Le poste de police du camp de gendarmerie d’Agban s’est enrichi d’un nouvel hôte. Dépuis le dimanche 13 novembre 2011, le prénommé Chérif, un Américain d’origine ivoirienne, fait partie des prisonniers du régime Ouattara. L’Ivoiro-américain a été arrêté le dimanche à 16h en compagnie d’un certain Adjoumani, son ami, compagnon et guide. Selon nos informateurs, Chérif vit actuellement avec un œil sévèrement poché, conséquence de la piqûre d’un insecte sûrement venimeux, au violon du camp d’Agban.

Apparemment, cette arrestation qui traduit la psychose de coup d’Etat qui paralyse les tenants du régime ivoirien a commencé à faire des vagues. Dépuis mardi, des représentants de l’ambassade des Etats-Unis en Côte d’Ivoire défilent à Agban pour voir le prisonnier de Ouattara et échanger avec ses geôliers en vue d’obtenir, vraisemblablement, sa libération.
L’histoire de l’arrestation de Chérif est des plus cocasses. Cet Ivoiro-américain, revenu dans son pays d’origine après plusieurs décennies de vie aux Etats-Unis, a dû se croire en terre civilisée, démocratique, comme au pays de l’Oncle Sam. Depuis son arrivée, il ne fait que tourner dans la banlieue d’Abidjan. Caméra et appareil photo en main, il filme et immortalise tout ce qui l’interesse. Ses virées touristiques l’ont conduit dans des lieux de plaisir comme Grang Bassam, Assinie et autres plages. Mais Chérif s’est permis de photographier et de filmer aussi des sites détruits par la guerre de la France pour installer M. Ouattara au pouvoir. C’est le cas de l’Université de Cocody et du Golf Hôtel, lieu d’où l’assaut contre le régime Gbagbo a été planifié et exécuté. Ce sont des endroits que le pouvoir ne doit certainement pas souhaiter voir filmer et photographier impunément.
Chérif l’apprend mais trop tard, à ses dépens.
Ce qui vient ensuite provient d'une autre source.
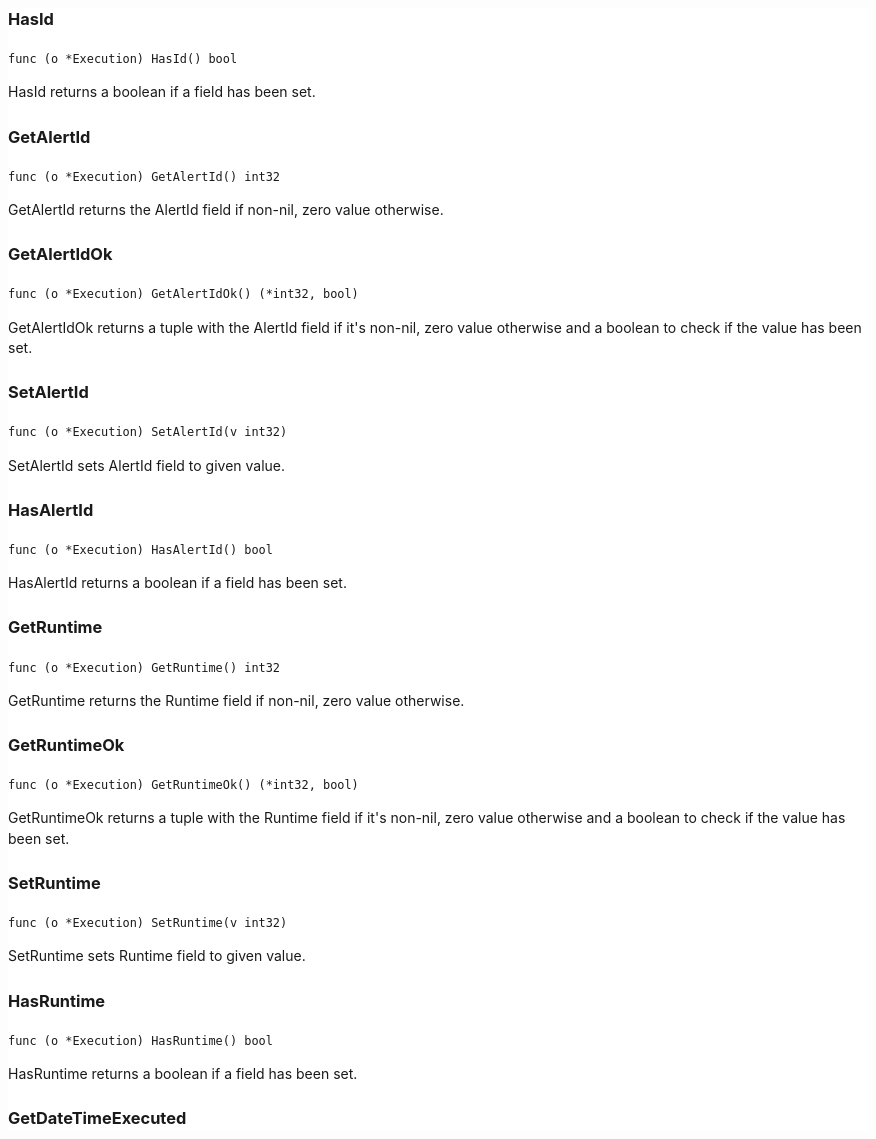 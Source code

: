 ### HasId

`func (o *Execution) HasId() bool`

HasId returns a boolean if a field has been set.

### GetAlertId

`func (o *Execution) GetAlertId() int32`

GetAlertId returns the AlertId field if non-nil, zero value otherwise.

### GetAlertIdOk

`func (o *Execution) GetAlertIdOk() (*int32, bool)`

GetAlertIdOk returns a tuple with the AlertId field if it's non-nil, zero value otherwise
and a boolean to check if the value has been set.

### SetAlertId

`func (o *Execution) SetAlertId(v int32)`

SetAlertId sets AlertId field to given value.

### HasAlertId

`func (o *Execution) HasAlertId() bool`

HasAlertId returns a boolean if a field has been set.

### GetRuntime

`func (o *Execution) GetRuntime() int32`

GetRuntime returns the Runtime field if non-nil, zero value otherwise.

### GetRuntimeOk

`func (o *Execution) GetRuntimeOk() (*int32, bool)`

GetRuntimeOk returns a tuple with the Runtime field if it's non-nil, zero value otherwise
and a boolean to check if the value has been set.

### SetRuntime

`func (o *Execution) SetRuntime(v int32)`

SetRuntime sets Runtime field to given value.

### HasRuntime

`func (o *Execution) HasRuntime() bool`

HasRuntime returns a boolean if a field has been set.

### GetDateTimeExecuted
Il poursuivait sa séance de photos au Golf Hôtel quand il a été arrêté mardi. Les «sécurocrates» d’Alassane Ouattara l’accusent de préparer un coup d’Etat pour renverser leur champion. Chérif a cru d’abord à une blague de mauvais goût, puis à une méprise et à un fâcheux malentendu. Mais son calvaire dure depuis cinq jours et le défilé des envoyés de l’ambassadeur Philip Carter III au camp d’Agban ne semble n’y rien changer. Enfin, pour le moment.
Au moment où Alassane Ouattara fait croire que son régime a fait beaucoup d’efforts pour la sécurité des biens et des personnes en Côte d’Ivoire, l’aventure de cet Ivoiro-américain vient rappeler à tous que lesdits efforts ne sont bénéfiquent qu’au clan du nouveau chef de l’Etat. En vérité, n’importe qui peut être arrêté n’importe où et pour n’importe quoi. S’il n’est du clan.